Newbie here and having some of the same problems with my 2 chams,I mostly bring my hand in front of them and if they hiss I try and rub belly or back ,it works most of the time,once I get them out they ok and sometimes don't want to get back in there house,I take them out at least twice a day ,female is less aggressive male he gets very aggressive

I guess you didn't take in a thing I wrote.

Your chameleon is hissing at you because it is afraid. If you rub it and force yourself upon it when it is in this state you risk all the fall out associated with using flooding techniques. One of the side effects of using flooding to desensitize, is that the fear often return stronger than the original fear. It is common for there to be a marked increase in aggression.

When you flood an animal and give it no chance of escape they often shut down. That might be what you are seeing when you say that "most of the time, once I get them out they are okay."

Are these babies?
 
I guess you didn't take in a thing I wrote.

Your chameleon is hissing at you because it is afraid. If you rub it and force yourself upon it when it is in this state you risk all the fall out associated with using flooding techniques. One of the side effects of using flooding to desensitize, is that the fear often return stronger than the original fear. It is common for there to be a marked increase in aggression.

When you flood an animal and give it no chance of escape they often shut down. That might be what you are seeing when you say that "most of the time, once I get them out they are okay."

Are these babies?
Its a panther chameleon cb he is about 3 months old
 
Its a panther chameleon cb he is about 3 months old

PdragonChameleons, my comments were directed to Garyl, not you.

Three months is a really, really young baby.
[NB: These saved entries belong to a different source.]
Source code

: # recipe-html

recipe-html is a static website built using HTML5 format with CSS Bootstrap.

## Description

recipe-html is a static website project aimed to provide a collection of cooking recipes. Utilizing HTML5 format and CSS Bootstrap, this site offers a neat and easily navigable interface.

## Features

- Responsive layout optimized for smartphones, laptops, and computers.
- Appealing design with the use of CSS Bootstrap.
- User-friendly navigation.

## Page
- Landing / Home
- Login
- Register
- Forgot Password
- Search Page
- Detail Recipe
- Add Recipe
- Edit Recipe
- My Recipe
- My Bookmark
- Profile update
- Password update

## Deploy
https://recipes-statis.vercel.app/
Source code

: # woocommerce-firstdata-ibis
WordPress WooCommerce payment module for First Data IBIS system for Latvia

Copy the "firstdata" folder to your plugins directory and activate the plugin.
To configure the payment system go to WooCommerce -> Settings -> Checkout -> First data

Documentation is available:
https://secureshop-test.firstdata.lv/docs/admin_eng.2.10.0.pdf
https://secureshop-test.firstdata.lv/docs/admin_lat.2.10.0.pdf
They're pretty tiny and fragile, too. I think he will get used to you pretty quickly as long as you don't force yourself on him and make him afraid you are going to eat him.

I've never found a baby anything to be particularly easy to tame. Babies of all animals are pretty much wild things. They're spooked by everything, much more flighty than an adult. It won't matter if you try to tame him now or in six months. What will matter is if you are giving him lots of fearful experiences with you. Think of it as if you have a bank account of "trust." You deposit good experiences but withdraw from your "trust" account when he has a negative experience with you. You need the positive experiences to be greater than the negative ones.